**WHAT THE EXERCISE ASKS:**
From the listing below, extract every line containing "archive".

**RECORDED DATA:**
▼

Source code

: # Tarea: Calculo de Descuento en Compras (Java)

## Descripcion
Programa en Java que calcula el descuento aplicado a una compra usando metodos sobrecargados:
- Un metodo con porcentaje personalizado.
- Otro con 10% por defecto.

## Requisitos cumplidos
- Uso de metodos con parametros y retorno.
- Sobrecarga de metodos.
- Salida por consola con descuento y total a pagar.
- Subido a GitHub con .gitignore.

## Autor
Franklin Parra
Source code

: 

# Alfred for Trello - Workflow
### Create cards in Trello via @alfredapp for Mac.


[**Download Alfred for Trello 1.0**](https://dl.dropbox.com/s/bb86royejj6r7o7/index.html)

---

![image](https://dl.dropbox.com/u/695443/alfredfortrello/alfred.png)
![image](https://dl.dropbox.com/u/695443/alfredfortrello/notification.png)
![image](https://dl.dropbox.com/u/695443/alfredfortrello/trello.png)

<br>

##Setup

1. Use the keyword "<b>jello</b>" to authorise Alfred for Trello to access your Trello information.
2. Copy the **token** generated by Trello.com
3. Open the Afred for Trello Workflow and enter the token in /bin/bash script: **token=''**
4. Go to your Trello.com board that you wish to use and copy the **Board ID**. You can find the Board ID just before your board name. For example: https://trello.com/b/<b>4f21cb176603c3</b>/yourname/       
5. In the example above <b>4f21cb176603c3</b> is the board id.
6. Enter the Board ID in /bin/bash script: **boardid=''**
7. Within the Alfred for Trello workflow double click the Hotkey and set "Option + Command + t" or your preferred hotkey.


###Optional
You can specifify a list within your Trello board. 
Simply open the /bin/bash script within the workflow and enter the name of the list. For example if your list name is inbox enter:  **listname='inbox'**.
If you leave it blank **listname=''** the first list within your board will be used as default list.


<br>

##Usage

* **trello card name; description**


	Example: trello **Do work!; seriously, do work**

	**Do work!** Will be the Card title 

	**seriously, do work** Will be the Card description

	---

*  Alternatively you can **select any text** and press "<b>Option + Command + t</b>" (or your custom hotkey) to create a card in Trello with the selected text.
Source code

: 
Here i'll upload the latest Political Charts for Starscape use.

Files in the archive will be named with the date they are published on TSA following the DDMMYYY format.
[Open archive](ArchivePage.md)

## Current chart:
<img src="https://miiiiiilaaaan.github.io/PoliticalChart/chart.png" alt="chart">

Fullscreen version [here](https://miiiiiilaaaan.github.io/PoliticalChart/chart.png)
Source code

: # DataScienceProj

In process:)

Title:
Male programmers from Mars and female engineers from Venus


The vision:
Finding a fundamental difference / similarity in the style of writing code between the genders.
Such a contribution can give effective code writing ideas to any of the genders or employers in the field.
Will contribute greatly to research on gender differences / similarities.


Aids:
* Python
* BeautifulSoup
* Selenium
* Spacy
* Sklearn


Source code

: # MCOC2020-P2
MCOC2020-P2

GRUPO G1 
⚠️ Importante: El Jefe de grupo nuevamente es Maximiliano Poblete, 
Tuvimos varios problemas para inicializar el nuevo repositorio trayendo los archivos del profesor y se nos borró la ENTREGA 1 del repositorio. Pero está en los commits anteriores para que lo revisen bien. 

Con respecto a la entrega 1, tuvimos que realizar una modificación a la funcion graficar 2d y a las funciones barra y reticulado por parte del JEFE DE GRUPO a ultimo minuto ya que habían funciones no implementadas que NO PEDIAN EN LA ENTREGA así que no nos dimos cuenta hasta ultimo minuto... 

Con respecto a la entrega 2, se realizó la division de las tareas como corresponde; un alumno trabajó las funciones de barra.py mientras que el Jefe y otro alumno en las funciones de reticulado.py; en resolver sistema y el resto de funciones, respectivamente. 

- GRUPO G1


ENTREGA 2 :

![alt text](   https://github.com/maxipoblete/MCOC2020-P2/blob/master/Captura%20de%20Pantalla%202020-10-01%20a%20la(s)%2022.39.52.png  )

▲

**FINAL ANSWER:**
Files in the archive will be named with the date they are published on TSA following the DDMMYYY format.
[Open archive](ArchivePage.md)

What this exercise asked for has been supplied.